Die treibende Kraft dieser Umstände wird bei weitem übertroffen durch die zwingende Wucht einer anderen Tatsache. In dem gegenwärtigen Stadium ihrer Entwicklung vermag die kapitalistische Gesellschaft nicht mehr der riesigen Produktivkräfte Herr zu werden, die in ihrem Schoße herangewachsen sind. Das schöpferische Spiel dieser Kräfte kann nicht mehr dem kapitalistischen Mehrwert nutzbar gemacht werden, er muss vielmehr die soziale Ordnung sprengen, die ihn erzeugt und ihm Rechtskraft verleiht. Wie in den Krisen periodisch, so werden durch Militarismus, Marinismus und Kolonialpolitik ständig menschliche und sachliche Produktivkräfte außer Tätigkeit gesetzt, gelähmt, vernichtet, die die ausbeutenden und herrschenden Klassen nicht mehr zu bändigen vermögen. Rüstungswahnsinn und Imperialismus sind Beweise, dass die Produktionskräfte gegen die kapitalistische Produktionsweise, die bürgerliche Eigentumsform, rebellieren. Was den ausgebeuteten Massen als wahnwitziges, kulturmörderisches Vergeudungsfieber erscheint, ist vom Standpunkt eben jener Klassen aus ein Mittel, die Lebensdauer der kapitalistischen Ordnung zu verlängern. Aus diesem Zusammenhang der Dinge heraus muss das glatt ablehnende Nein gewürdigt werden, welches der Kanzler des Deutschen Reiches am Vorabend der proletarischen Weltkundgebung für den Frieden dem Antrag der sozialdemokratischen Fraktion auf Einschränkung der Rüstungen entgegengesetzt hat. Es war der internationale Kapitalismus selbst, der durch den Mund des dürren Bürokraten geantwortet hat, und so ist denn auch dessen Erklärung in allen großen kapitalistischen Ländern von den ausschlaggebenden herrschenden Schichten mit jubelnder, verzückter Zustimmung begrüßt worden.
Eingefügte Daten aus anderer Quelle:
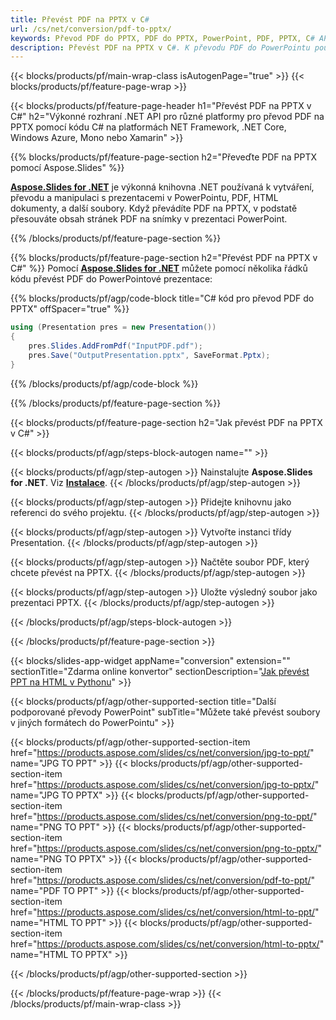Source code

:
 ```yaml
---
title: Převést PDF na PPTX v C#
url: /cs/net/conversion/pdf-to-pptx/
keywords: Převod PDF do PPTX, PDF do PPTX, PowerPoint, PDF, PPTX, C# API, .NET Library
description: Převést PDF na PPTX v C#. K převodu PDF do PowerPointu použijte rozhraní API knihovny .NET
---
```


{{< blocks/products/pf/main-wrap-class isAutogenPage="true" >}}
{{< blocks/products/pf/feature-page-wrap >}}

{{< blocks/products/pf/feature-page-header h1="Převést PDF na PPTX v C#" h2="Výkonné rozhraní .NET API pro různé platformy pro převod PDF na PPTX pomocí kódu C# na platformách NET Framework, .NET Core, Windows Azure, Mono nebo Xamarin" >}}

{{% blocks/products/pf/feature-page-section h2="Převeďte PDF na PPTX pomocí Aspose.Slides" %}}

[**Aspose.Slides for .NET**](https://products.aspose.com/slides/cs/net/) je výkonná knihovna .NET používaná k vytváření, převodu a manipulaci s prezentacemi v PowerPointu, PDF, HTML dokumenty, a další soubory. Když převádíte PDF na PPTX, v podstatě přesouváte obsah stránek PDF na snímky v prezentaci PowerPoint.

{{% /blocks/products/pf/feature-page-section %}}


{{% blocks/products/pf/feature-page-section  h2="Převést PDF na PPTX v C#" %}}
Pomocí [**Aspose.Slides for .NET**](https://products.aspose.com/slides/cs/net/) můžete pomocí několika řádků kódu převést PDF do PowerPointové prezentace:

{{% blocks/products/pf/agp/code-block title="C# kód pro převod PDF do PPTX" offSpacer="true" %}}
```cs
using (Presentation pres = new Presentation())
{
    pres.Slides.AddFromPdf("InputPDF.pdf");
    pres.Save("OutputPresentation.pptx", SaveFormat.Pptx);
}
```
{{% /blocks/products/pf/agp/code-block %}}

{{% /blocks/products/pf/feature-page-section %}}




{{< blocks/products/pf/feature-page-section  h2="Jak převést PDF na PPTX v C#" >}}


{{< blocks/products/pf/agp/steps-block-autogen name="" >}}


{{< blocks/products/pf/agp/step-autogen >}}
Nainstalujte **Aspose.Slides for .NET**. Viz [**Instalace**](https://docs.aspose.com/slides/net/installation/).
{{< /blocks/products/pf/agp/step-autogen >}}

{{< blocks/products/pf/agp/step-autogen >}}
Přidejte knihovnu jako referenci do svého projektu.
{{< /blocks/products/pf/agp/step-autogen >}}

{{< blocks/products/pf/agp/step-autogen >}}
Vytvořte instanci třídy Presentation.
{{< /blocks/products/pf/agp/step-autogen >}}

{{< blocks/products/pf/agp/step-autogen >}}
Načtěte soubor PDF, který chcete převést na PPTX.
{{< /blocks/products/pf/agp/step-autogen >}}

{{< blocks/products/pf/agp/step-autogen >}}
Uložte výsledný soubor jako prezentaci PPTX.
{{< /blocks/products/pf/agp/step-autogen >}}


{{< /blocks/products/pf/agp/steps-block-autogen >}}


{{< /blocks/products/pf/feature-page-section >}}




{{< blocks/slides-app-widget  appName="conversion" extension="" sectionTitle="Zdarma online konvertor" sectionDescription="[Jak převést PPT na HTML v Pythonu](https://products.aspose.com/slides/cs/en/python-net/conversion/ppt-to-html/)" >}}

{{< blocks/products/pf/agp/other-supported-section title="Další podporované převody PowerPoint" subTitle="Můžete také převést soubory v jiných formátech do PowerPointu" >}}

{{< blocks/products/pf/agp/other-supported-section-item href="https://products.aspose.com/slides/cs/net/conversion/jpg-to-ppt/" name="JPG TO PPT" >}}
{{< blocks/products/pf/agp/other-supported-section-item href="https://products.aspose.com/slides/cs/net/conversion/jpg-to-pptx/" name="JPG TO PPTX" >}}
{{< blocks/products/pf/agp/other-supported-section-item href="https://products.aspose.com/slides/cs/net/conversion/png-to-ppt/" name="PNG TO PPT" >}}
{{< blocks/products/pf/agp/other-supported-section-item href="https://products.aspose.com/slides/cs/net/conversion/png-to-pptx/" name="PNG TO PPTX" >}}
{{< blocks/products/pf/agp/other-supported-section-item href="https://products.aspose.com/slides/cs/net/conversion/pdf-to-ppt/" name="PDF TO PPT" >}}
{{< blocks/products/pf/agp/other-supported-section-item href="https://products.aspose.com/slides/cs/net/conversion/html-to-ppt/" name="HTML TO PPT" >}}
{{< blocks/products/pf/agp/other-supported-section-item href="https://products.aspose.com/slides/cs/net/conversion/html-to-pptx/" name="HTML TO PPTX" >}}


{{< /blocks/products/pf/agp/other-supported-section >}}

{{< /blocks/products/pf/feature-page-wrap >}}
{{< /blocks/products/pf/main-wrap-class >}}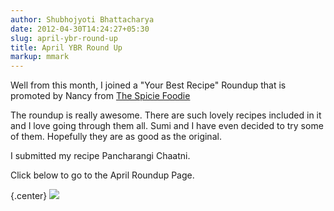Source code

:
 ```yaml
---
author: Shubhojyoti Bhattacharya
date: 2012-04-30T14:24:27+05:30
slug: april-ybr-round-up
title: April YBR Round Up
markup: mmark
---
```


Well from this month, I joined a "Your Best Recipe" Roundup that is promoted by Nancy from [The Spicie Foodie](http://www.spiciefoodie.com/ybr/)

The roundup is really awesome. There are such lovely recipes included in it and I love going through them all. Sumi and I have even decided to try some of them. Hopefully they are as good as the original.

I submitted my recipe Pancharangi Chaatni.

Click below to go to the April Roundup Page.

{.center}
[![](/assets/blogposts/otherimages/april-ybr.png)](http://www.spiciefoodie.com/2012/04/30/your-best-recipes-of-april-2012-ybr-roundup/)
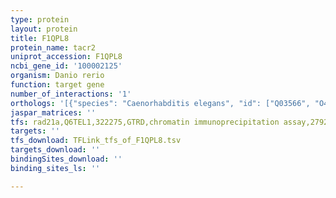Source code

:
 ```yaml
---
type: protein
layout: protein
title: F1QPL8
protein_name: tacr2
uniprot_accession: F1QPL8
ncbi_gene_id: '100002125'
organism: Danio rerio
function: target gene
number_of_interactions: '1'
orthologs: '[{"species": "Caenorhabditis elegans", "id": ["Q03566", "O44148"]}]'
jaspar_matrices: ''
tfs: rad21a,Q6TEL1,322275,GTRD,chromatin immunoprecipitation assay,27924024%5Buid%5D,No
targets: ''
tfs_download: TFLink_tfs_of_F1QPL8.tsv
targets_download: ''
bindingSites_download: ''
binding_sites_ls: ''

---
```

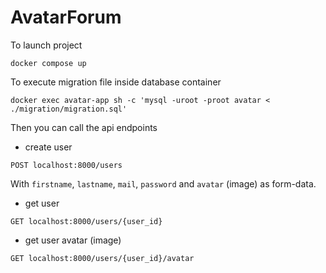 # AvatarForum


To launch project
```
docker compose up
```

To execute migration file inside database container
```
docker exec avatar-app sh -c 'mysql -uroot -proot avatar < ./migration/migration.sql'
```

Then you can call the api endpoints
* create user
```
POST localhost:8000/users
```
With `firstname`, `lastname`, 
`mail`, `password` and `avatar` (image)
as form-data.

* get user
```
GET localhost:8000/users/{user_id}
```

* get user avatar (image)
```
GET localhost:8000/users/{user_id}/avatar
```
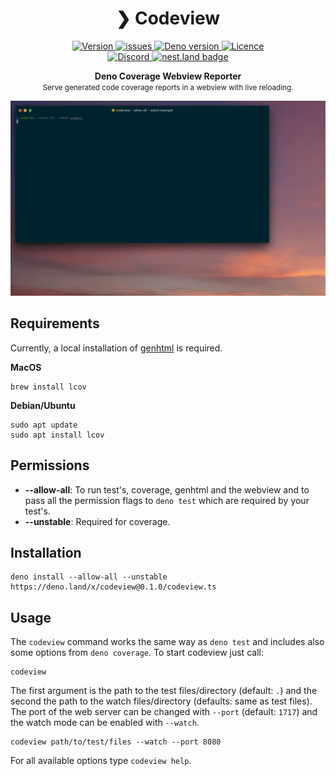 <h1 align="center">❯ Codeview</h1>

<p align="center" class="badges-container">
  <a href="https://github.com/c4spar/deno-codeview/releases">
    <img alt="Version" src="https://img.shields.io/github/v/release/c4spar/deno-codeview?logo=github&color=F86F00" />
  </a>
  <a href="https://github.com/c4spar/deno-codeview/issues">
    <img alt="issues" src="https://img.shields.io/github/issues/c4spar/deno-codeview?label=issues&logo=github">
  </a>
  <a href="https://deno.land/">
    <img alt="Deno version" src="https://img.shields.io/badge/deno-^1.8.0-blue?logo=deno&color=blue" />
  </a>
  <a href="https://github.com/c4spar/deno-codeview/blob/main/LICENSE">
    <img alt="Licence" src="https://img.shields.io/github/license/c4spar/deno-codeview?logo=github" />
  </a>
  <br>
  <a href="https://deno.land/x/codeview">
    <img alt="Discord" src="https://img.shields.io/badge/Published on deno.land-blue?logo=deno&logoColor=959DA6&color=272727" />
  </a>
  <a href="https://nest.land/package/codeview">
    <img src="https://nest.land/badge.svg" alt="nest.land badge">
  </a>
</p>

<p align="center">
  <b>Deno Coverage Webview Reporter</b></br>
  <small>Serve generated code coverage reports in a webview with live reloading.</small>
</p>

<p align="center">
  <img alt="prompt" src="codeview.gif"/>
</p>

## Requirements

Currently, a local installation of
[genhtml](https://linux.die.net/man/1/genhtml) is required.

**MacOS**

```
brew install lcov
```

**Debian/Ubuntu**

```
sudo apt update
sudo apt install lcov
```

## Permissions

- **--allow-all**: To run test's, coverage, genhtml and the webview and to pass all the permission flags to `deno test` which are required by your test's.
- **--unstable**: Required for coverage.

## Installation

```
deno install --allow-all --unstable https://deno.land/x/codeview@0.1.0/codeview.ts
```

## Usage

The `codeview` command works the same way as `deno test` and includes also some
options from `deno coverage`. To start codeview just call:

```
codeview
```

The first argument is the path to the test files/directory (default: `.`) and
the second the path to the watch files/directory (defaults: same as test files).
The port of the web server can be changed with `--port` (default: `1717`) and
the watch mode can be enabled with `--watch`.

```
codeview path/to/test/files --watch --port 8080
```

For all available options type `codeview help`.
Die kapitalistischen Staaten werden so wenig auf ihren Rüstungswahnsinn verzichten wie ein Lebenshungriger, dem vor dem Tode graust, etwa den Nagel selbst einschlägt, an dem sich aufzuhängen ein lachender Erbe ihn freundlich auffordert.

So schart sich das revolutionäre Proletariat um den Maibaum des internationalen Sozialismus ohne Selbsttäuschung darüber, dass es in der bürgerlichen Gesellschaft der einzige entschlossene und machtvolle Kämpfer gegen Rüstungstollheit und Kriegsgräuel ist — gegen den Schrecken ohn‘ Ende und das Ende mit Schrecken. Seinem Kampfe gegen Militarismus, Marinismus und Kolonialpolitik erwächst neue Freudigkeit aus der Erkenntnis, dass das Rüstungs- und Kriegsfieber, welches die kapitalistischen Staaten schüttelt, wie die Anhäufung des Kapitals in immer weniger Händen die weltgeschichtliche Stunde kündet, in welcher der Kapitalismus durch den Sozialismus abgelöst werden muss, die Ordnung der Massenvernichtung bewirkenden Kräfte durch die Ordnung der freien Lebensentfaltung. Von dem Bewusstsein seiner Macht und der Brüderlichkeit der Ausgebeuteten aller Länder, der Gemeinsamkeit ihres Zieles und Kampfes durchdrungen, schickt sich das Proletariat allerwärts zur Maifeier an als zu einer Generalprobe seiner Entschlossenheit, die breite Brust dem Rüstungs- und Eroberungswahnsinn der herrschenden Klassen entgegenzustemmen. Es schließt seine Reihen und prüft seine Waffen. Den Todfeind zur Abrüstung zwingen, taugt nur ein Mittel: das zielklare trotzige Rüsten zum unversöhnlichen Klassenkampf. Rüsten wir!